(Vibiznews – Commodity) Harga emas menyentuh level tertinggi sejak 23 Juni dan ditutup naik pada akhir pekan hari Jumat, dan mencatat kenaikan mingguan sebesar 2% setelah 4 minggu berturut-turut mengalami penurunan, terpicu data pekerjaan AS yang lemah mengurangi ekspektasi kenaikan suku bunga Federal Reserve dalam waktu dekat.
Harga emas spot berakhir naik 1,24% pada $4.175,02 per ons.
Harga emas berjangka AS kontrak Agustus ditutup naik 1,49% pada $4.187,3 per ons.
Data Non Farm Payrolls AS hanya meningkat 57.000 pada bulan Juni, kenaikan terkecil dalam empat bulan dan jauh di bawah perkiraan 110.000, mendorong para pedagang untuk menurunkan taruhan mereka pada kenaikan suku bunga September.
Menurut alat CME FedWatch, probabilitas kenaikan suku bunga turun menjadi 50%, dari 66% sebelum laporan tersebut.
Suku bunga yang lebih rendah mengurangi biaya peluang untuk memegang aset yang tidak menghasilkan imbal hasil seperti emas.
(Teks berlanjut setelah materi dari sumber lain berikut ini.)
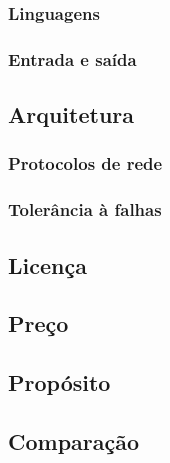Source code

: \subsubsection{Linguagens}
\subsubsection{Entrada e saída}

\subsection{Arquitetura}

\subsubsection{Protocolos de rede}

\subsubsection{Tolerância à falhas}

\subsection{Licença}

\subsection{Preço}

\subsection{Propósito}

\subsection{Comparação}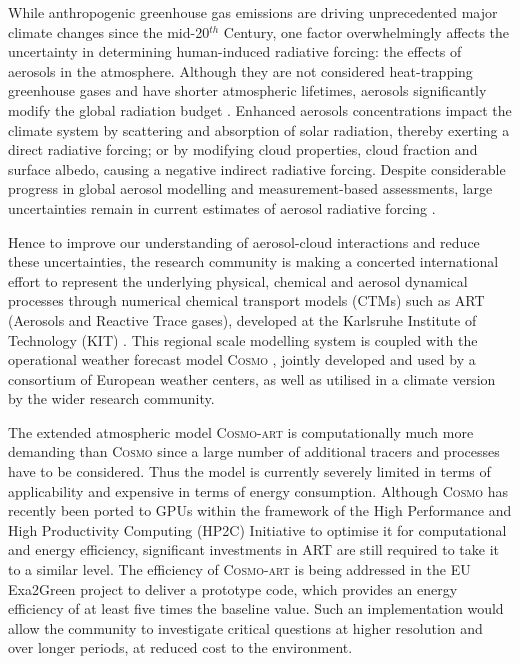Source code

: While anthropogenic greenhouse gas emissions are driving unprecedented
major  climate  changes  since   the  mid-20$^{th}$  Century,  one  factor
overwhelmingly  affects  the  uncertainty  in  determining  human-induced
radiative  forcing:  the  effects   of  aerosols  in  the  atmosphere.
Although they  are not considered  heat-trapping greenhouse  gases and
have  shorter  atmospheric lifetimes,  aerosols  significantly modify  the
global   radiation   budget   \citep{IPCC-2013}.   Enhanced   aerosols
concentrations impact the climate  system by scattering and absorption
of solar radiation, thereby exerting a direct radiative forcing; or by
modifying cloud  properties,  cloud  fraction and  surface
albedo,  causing  a  negative  indirect  radiative  forcing.   Despite
considerable  progress in  global aerosol  modelling \citep{Mann-2013}
and  measurement-based  assessments,  large  uncertainties  remain  in
current  estimates  of  aerosol radiative  forcing  \citep{Myhre-2013,
IPCC-2013,  Lee-2013,   Randles-2013,  Rosenfeld-2013,  Sherwood-2013,
Stier-2013}.

Hence to  improve our understanding of  aerosol-cloud interactions and
reduce  these  uncertainties,  the  research  community  is  making  a
concerted international  effort to represent  the underlying physical,
chemical  and aerosol dynamical  processes through  numerical chemical
transport  models (CTMs)  such  as ART  (Aerosols  and Reactive  Trace
gases),   developed   at  the   Karlsruhe   Institute  of   Technology
(KIT)  \citep{Vogel-2009,  Bangert-2011,  Knote-2013}.  This  regional
scale modelling system is coupled  with the operational  weather forecast
model  \textsc{Cosmo}  \citep{Baldauf-2011},  jointly developed and used by  a
consortium of European weather centers, as well as utilised in a climate version
by the wider research community.

The extended  atmospheric model \textsc{Cosmo-art}  is com\-put\-ationally
much  more  demanding than  \textsc{Cosmo}  since  a  large number  of
additional  tracers and  processes have  to be  considered.   Thus the
model  is currently  severely limited  in terms  of applicability  and
expensive in terms of energy consumption.  Although \textsc{Cosmo} has
recently been ported to GPUs \citep{Gysi-2014, Lapillonne-2014} within
the framework of the  High Performance and High Productivity Computing
(HP2C) Initiative  \citep{HP2C} to optimise it  for computational and
energy efficiency,  significant investments in ART  are still required
to take it  to a similar level.  The  efficiency of \textsc{Cosmo-art}
is being  addressed in the  EU Exa2Green project  \citep{EXA2GREEN} to
deliver a  prototype code, which  provides an energy efficiency  of at
least five times the  baseline value.  Such an implementation would
allow  the  community  to  investigate critical  questions  at  higher
resolution  and   over  longer  periods,   at  reduced  cost   to  the
environment.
Selain itu, dolar AS berada di jalur penurunan mingguan terbesar sejak April, yang semakin mendukung harga emas.
Analyst Vibiz Research Center memperkirakan untuk perdagangan selanjutnya, harga emas dapat bergerak turun dengan ketegangan dan ketidakpastian di Selat Hormuz memicu lagi kehawatiran gangguan distribusi minyak yang dapat meningkatkan harga minyak, dan memicu kenaikan inflasi yang dapat memicu The Fed menaikkan suku bunga dan menekan harga emas.
Harga emas spot diperkirakan bergerak dalam kisaran Resistance $4.206-$4.237. Namun jika turun, akan bergerak dalam kisaran Support $4.133-$4.091.
Harga emas berjangka AS diperkirakan bergerak dalam kisaran Resistance $4.202-$4.217. Namun jika turun, akan bergerak dalam kisaran Support $4.170-$4.153.